Amazon DynamoDB - Architecture

DynamoDB is a fully-managed serverless NoSQL database service provided by Amazon to provide consistent performance across any scale. What makes DynamoDB truly unique is the advertised single-digit millisecond latency withstanding issues like traffic imbalance, monitoring, and automated system-related operations. Here in this blog post, we would explore the architecture of DynamoDB, would understand where this

DynamoDB is a fully-managed multi-tenant service, which denotes that users consume database service without actively managing the service and without regard for where the data is stored. DynamoDB may store data from different customers on the same physical system.

DynamoDB replicates data across multiple data centers spread across different availability zones. The global tables are replicated across multiple regions for availability.

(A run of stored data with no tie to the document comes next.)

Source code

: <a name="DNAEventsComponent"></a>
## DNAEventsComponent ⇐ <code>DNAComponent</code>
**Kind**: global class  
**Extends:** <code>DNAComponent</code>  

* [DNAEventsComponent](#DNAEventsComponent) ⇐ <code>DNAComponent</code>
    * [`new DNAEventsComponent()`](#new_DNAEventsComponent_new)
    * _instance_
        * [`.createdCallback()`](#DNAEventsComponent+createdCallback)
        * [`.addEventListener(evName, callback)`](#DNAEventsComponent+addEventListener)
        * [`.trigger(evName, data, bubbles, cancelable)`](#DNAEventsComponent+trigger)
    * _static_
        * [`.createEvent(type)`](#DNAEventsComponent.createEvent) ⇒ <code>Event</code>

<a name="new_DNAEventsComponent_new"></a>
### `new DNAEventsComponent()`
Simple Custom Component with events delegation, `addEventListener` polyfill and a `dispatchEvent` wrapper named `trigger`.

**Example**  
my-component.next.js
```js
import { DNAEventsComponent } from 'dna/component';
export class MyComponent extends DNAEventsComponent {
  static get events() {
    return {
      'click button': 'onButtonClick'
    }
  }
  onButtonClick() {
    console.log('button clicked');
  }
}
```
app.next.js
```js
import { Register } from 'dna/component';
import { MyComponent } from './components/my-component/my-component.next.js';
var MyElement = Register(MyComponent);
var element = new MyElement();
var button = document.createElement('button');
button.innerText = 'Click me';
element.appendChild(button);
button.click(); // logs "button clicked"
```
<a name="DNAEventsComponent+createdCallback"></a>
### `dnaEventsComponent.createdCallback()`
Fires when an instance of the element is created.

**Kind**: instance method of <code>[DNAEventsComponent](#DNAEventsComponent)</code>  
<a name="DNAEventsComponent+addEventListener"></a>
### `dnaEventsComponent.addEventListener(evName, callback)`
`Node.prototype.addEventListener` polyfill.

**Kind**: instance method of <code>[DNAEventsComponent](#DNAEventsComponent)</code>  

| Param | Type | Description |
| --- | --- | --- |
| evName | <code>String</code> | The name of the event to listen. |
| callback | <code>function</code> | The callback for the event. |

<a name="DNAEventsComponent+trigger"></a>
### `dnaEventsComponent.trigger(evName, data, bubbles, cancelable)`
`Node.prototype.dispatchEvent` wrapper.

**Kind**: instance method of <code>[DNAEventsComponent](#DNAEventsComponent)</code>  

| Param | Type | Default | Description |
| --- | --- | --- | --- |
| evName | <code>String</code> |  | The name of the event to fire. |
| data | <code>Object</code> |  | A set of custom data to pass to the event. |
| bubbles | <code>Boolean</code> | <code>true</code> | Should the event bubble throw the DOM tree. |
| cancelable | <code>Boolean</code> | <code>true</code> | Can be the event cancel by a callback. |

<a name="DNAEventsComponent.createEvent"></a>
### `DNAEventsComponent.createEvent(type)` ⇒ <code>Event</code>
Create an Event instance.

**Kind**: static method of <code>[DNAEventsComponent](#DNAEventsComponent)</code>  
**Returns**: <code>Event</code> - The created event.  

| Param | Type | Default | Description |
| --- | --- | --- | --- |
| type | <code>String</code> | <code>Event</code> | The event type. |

There’s no predefined limit on the size of tables, and as the tables grow larger, it’s split into partitions to meet the throughput requirements.

It’s to be noted that the read operations can be set to either to be strong consistent or eventually consistent.

Architecture Overview:

The DynamoDB table is a collection of items, and each item is a collection of attributes. Each item can be uniquely identified with the primary key schema. A primary key schema consists of a partition key and optionally a sort key. The partition key is used along with an internal hash to determine the partition to place the item, and the sort key if exists determines the order. DynamoDB also supports secondary indexes.

The DynamoDB table is divided into multiple partitions to handle throughput requirements. Each partition of the table hosts a disjoint and contiguous part of the key range, and the same partition is replicated across multiple availability zones. The replicas of a partition form a replication group, and a consensus algorithm Paxos is used to determine the leader node. Each leader node also has a leadership lease, and in case one replica is unable to connect to the leader node, it can trigger the leader election process, and when a new leader is selected, it waits till the earlier leadership lease is expired. All the write operations under the partition are served by the leader node and are committed by Write-Ahead-Log by the quorum of replicas, then only the leader node acknowledge write is successful. DynamoDB read item operations can either be strongly consistent, which is served by the leader node, or can be eventually consistent, in which case it would be served by any replica. The replicas are typically placed under different AZs, and in the case of global tables, the replicas are placed under different regions to increase availability further.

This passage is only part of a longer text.